Theoretical studies of H-abstraction reactions were conducted for typical solvents in the battery industry, such as ethylene carbonate (EC), propylene carbonate (PC), 2,3-butylene carbonate (23BC), and 1,2-butylene carbonate (12BC), to aid in the future development of chemical kinetic models for the pyrolysis and combustion of pentacyclic carbonates. Using the M06-2X/6-311+G(d,p) method with the automation program, the geometries, vibrational frequencies, and zero-point energies of the stationary points were calculated. The single-point energy calculations were then refined at the CCSD(T)-F12/cc-pVTZ-F12 level of theory.
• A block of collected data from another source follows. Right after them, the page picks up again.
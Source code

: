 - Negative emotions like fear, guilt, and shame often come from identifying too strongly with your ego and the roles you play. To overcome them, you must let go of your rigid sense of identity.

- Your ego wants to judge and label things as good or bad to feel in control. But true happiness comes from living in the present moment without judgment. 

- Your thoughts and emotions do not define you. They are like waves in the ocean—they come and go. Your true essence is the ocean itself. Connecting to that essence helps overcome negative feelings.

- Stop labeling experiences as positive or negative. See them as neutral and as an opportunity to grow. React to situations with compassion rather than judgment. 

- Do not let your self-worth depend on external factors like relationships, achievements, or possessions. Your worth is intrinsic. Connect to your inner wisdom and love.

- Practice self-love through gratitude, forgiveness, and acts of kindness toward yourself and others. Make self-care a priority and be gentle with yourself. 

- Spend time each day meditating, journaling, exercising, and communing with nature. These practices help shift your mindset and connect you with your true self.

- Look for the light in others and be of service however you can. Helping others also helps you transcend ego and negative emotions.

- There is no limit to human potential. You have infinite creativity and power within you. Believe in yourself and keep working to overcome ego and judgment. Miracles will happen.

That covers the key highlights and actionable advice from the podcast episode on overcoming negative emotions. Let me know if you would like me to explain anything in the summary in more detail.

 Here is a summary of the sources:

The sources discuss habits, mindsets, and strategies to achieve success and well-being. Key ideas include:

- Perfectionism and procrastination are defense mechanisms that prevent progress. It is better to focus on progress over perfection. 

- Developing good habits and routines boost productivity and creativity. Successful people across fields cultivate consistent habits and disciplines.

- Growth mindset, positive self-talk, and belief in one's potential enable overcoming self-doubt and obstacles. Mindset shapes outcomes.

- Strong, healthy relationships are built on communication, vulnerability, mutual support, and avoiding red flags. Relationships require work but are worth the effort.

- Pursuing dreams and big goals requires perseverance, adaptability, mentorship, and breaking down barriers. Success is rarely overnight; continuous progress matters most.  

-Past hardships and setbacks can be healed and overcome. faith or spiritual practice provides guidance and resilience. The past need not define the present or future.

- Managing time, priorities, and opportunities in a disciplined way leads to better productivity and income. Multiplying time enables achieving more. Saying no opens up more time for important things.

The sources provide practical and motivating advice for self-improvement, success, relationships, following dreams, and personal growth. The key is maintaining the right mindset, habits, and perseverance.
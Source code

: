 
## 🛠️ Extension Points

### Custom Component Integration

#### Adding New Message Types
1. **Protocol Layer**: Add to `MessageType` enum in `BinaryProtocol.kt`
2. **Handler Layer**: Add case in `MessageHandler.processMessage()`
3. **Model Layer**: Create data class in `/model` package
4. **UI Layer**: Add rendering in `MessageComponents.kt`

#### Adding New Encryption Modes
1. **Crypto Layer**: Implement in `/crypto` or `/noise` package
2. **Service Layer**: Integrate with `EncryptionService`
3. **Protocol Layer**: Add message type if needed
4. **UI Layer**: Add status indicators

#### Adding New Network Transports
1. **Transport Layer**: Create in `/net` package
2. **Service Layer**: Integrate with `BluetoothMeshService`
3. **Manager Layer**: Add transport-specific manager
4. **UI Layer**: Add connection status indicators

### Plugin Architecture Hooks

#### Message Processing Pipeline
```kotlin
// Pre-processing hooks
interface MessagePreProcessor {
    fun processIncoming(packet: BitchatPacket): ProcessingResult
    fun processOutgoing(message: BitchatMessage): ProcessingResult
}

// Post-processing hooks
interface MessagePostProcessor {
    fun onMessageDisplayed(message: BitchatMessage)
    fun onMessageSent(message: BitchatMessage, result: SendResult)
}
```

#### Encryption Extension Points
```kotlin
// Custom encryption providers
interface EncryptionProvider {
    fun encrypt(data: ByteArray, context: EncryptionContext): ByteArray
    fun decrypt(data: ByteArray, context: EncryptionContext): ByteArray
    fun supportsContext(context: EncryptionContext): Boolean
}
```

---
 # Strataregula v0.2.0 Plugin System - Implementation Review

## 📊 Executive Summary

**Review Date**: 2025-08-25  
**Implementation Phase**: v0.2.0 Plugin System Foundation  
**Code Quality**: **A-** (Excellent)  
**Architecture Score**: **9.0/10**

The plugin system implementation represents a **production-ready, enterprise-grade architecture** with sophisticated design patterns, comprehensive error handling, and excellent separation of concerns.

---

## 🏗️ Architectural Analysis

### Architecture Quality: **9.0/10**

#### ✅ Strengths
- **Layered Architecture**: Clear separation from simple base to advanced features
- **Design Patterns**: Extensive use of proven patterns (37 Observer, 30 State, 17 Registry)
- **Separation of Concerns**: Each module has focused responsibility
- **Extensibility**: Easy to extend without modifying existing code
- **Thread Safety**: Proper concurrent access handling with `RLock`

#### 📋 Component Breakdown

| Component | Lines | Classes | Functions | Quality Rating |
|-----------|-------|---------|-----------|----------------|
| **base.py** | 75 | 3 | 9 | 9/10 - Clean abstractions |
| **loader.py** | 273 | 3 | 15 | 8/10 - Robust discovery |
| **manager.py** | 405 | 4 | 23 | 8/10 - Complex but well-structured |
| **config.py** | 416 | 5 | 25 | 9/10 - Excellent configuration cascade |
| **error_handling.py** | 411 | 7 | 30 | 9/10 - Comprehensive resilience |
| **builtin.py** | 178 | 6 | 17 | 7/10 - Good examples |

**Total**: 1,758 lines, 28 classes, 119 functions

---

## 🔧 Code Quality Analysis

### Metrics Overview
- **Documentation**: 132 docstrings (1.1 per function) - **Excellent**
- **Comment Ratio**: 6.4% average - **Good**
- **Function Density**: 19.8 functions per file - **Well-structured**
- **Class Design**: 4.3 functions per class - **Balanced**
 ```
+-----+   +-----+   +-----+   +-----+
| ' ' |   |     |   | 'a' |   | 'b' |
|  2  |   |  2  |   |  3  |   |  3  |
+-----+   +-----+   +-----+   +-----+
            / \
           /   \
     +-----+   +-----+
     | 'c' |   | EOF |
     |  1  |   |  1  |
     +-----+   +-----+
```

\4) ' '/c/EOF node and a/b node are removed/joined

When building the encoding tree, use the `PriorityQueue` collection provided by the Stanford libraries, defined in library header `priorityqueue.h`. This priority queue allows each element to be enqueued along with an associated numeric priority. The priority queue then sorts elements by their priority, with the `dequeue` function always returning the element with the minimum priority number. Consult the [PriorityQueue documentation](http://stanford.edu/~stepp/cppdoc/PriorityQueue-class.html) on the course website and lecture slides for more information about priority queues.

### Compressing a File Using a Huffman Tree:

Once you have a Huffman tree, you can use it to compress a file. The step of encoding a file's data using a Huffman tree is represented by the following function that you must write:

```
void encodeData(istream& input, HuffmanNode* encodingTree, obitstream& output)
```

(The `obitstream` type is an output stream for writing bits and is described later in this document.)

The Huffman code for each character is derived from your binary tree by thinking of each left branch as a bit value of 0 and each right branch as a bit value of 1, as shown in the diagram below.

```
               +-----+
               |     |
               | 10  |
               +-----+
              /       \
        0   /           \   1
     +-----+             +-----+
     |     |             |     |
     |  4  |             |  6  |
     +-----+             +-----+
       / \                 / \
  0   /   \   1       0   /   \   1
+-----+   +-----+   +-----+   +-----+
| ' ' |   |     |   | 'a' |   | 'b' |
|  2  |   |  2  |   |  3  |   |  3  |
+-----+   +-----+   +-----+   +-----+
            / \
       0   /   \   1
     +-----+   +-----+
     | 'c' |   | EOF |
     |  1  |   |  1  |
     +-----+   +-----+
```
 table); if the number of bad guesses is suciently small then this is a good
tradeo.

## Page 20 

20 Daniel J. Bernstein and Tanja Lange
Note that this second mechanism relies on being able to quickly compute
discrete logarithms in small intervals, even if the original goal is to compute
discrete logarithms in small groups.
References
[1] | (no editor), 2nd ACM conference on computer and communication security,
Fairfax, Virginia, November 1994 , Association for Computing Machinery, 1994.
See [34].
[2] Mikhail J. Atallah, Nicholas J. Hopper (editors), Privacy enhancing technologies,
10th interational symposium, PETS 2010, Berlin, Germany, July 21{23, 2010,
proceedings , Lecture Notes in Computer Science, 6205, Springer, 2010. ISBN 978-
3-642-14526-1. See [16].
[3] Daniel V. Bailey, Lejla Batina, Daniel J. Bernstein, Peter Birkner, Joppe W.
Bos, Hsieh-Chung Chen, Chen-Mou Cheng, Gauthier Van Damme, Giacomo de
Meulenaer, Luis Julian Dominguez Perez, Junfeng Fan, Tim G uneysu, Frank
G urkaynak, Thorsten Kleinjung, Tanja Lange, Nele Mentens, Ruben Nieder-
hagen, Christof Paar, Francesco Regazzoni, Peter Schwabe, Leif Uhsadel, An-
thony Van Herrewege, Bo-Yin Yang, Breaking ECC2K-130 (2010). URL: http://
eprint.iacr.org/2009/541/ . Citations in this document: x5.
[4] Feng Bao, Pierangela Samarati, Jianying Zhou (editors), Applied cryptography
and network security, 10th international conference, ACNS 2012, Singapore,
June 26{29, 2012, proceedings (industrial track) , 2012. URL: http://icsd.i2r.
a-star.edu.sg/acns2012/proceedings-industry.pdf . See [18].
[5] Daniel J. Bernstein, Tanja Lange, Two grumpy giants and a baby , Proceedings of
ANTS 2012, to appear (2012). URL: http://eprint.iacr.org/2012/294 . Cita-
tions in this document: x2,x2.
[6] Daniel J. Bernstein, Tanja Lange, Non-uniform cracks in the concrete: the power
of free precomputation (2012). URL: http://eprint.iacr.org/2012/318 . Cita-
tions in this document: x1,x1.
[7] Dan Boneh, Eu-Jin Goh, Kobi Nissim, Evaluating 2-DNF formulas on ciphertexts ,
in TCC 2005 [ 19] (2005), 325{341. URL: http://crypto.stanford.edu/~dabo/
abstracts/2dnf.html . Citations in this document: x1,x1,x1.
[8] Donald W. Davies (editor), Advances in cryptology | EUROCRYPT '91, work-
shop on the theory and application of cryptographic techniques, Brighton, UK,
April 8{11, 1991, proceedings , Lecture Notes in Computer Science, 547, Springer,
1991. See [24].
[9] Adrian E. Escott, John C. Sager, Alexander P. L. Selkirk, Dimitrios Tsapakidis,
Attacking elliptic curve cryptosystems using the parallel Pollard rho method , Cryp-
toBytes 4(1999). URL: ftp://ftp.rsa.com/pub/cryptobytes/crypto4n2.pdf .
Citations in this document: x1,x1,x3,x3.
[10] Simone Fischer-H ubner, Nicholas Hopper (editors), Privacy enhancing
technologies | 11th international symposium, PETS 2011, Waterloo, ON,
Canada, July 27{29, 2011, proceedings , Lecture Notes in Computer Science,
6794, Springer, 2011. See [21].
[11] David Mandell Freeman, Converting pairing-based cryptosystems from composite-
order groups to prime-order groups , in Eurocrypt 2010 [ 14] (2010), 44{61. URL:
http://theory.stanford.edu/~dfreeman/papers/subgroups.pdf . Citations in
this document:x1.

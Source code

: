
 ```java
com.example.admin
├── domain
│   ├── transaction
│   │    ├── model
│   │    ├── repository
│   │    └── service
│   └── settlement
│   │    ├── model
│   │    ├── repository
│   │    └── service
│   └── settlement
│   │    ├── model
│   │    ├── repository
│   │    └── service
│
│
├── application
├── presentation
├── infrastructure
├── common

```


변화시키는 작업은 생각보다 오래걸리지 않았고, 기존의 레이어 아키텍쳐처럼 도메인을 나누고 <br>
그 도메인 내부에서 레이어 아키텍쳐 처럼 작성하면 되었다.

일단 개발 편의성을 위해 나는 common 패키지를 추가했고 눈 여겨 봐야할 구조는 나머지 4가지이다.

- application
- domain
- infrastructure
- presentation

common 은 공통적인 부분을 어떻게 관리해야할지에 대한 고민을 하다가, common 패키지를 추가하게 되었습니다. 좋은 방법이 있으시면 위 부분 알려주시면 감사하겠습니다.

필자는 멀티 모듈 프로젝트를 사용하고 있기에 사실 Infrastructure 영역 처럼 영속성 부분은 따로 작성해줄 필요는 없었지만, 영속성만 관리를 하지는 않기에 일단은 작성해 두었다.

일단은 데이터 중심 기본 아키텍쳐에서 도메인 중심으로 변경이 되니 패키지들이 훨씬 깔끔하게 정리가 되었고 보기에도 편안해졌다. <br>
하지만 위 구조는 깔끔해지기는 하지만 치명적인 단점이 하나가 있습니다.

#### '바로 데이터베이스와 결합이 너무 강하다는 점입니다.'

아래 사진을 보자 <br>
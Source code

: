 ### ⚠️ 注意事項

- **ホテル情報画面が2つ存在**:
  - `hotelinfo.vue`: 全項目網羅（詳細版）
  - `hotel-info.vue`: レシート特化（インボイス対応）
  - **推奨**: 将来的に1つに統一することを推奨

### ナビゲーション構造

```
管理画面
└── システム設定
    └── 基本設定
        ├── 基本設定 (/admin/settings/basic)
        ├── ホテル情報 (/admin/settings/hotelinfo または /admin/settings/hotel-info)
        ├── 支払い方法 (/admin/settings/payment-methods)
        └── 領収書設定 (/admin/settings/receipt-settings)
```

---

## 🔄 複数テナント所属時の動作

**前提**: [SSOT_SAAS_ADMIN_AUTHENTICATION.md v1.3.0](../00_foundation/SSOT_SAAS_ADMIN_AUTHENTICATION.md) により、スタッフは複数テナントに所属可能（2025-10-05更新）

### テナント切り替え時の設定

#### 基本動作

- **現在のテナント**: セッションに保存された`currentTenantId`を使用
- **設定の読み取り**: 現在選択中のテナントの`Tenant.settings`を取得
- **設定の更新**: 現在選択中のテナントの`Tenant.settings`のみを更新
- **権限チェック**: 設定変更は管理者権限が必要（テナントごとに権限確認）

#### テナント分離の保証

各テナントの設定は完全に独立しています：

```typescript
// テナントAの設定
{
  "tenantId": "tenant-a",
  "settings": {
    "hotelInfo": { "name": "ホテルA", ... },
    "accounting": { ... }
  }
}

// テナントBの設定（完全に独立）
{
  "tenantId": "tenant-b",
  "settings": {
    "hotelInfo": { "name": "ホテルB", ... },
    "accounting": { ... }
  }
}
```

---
The rate coefficients were calculated using transition state theory (TST) with one-dimensional hindered rotor and Eckart tunneling corrections. Comparative analyses of the rate coefficients for H-abstraction channels were conducted at various sites to determine the primary pathways in EC, PC, 23BC, and 12BC. Furthermore, the rate coefficients of H-abstraction at tertiary, secondary, and primary carbon sites were compared across these cyclic carbonates. It was found that the same sites showed similar rate coefficients, which can be used as a reference in similar cases where the rate constant is not available. The rate coefficients were further incorporated into detailed kinetic models. The updated models reasonably predict ignition delay times, laminar flame speeds, and pyrolysis data from the literature. Overall, this study offers useful insights for the follow-up model development of cyclic carbonates.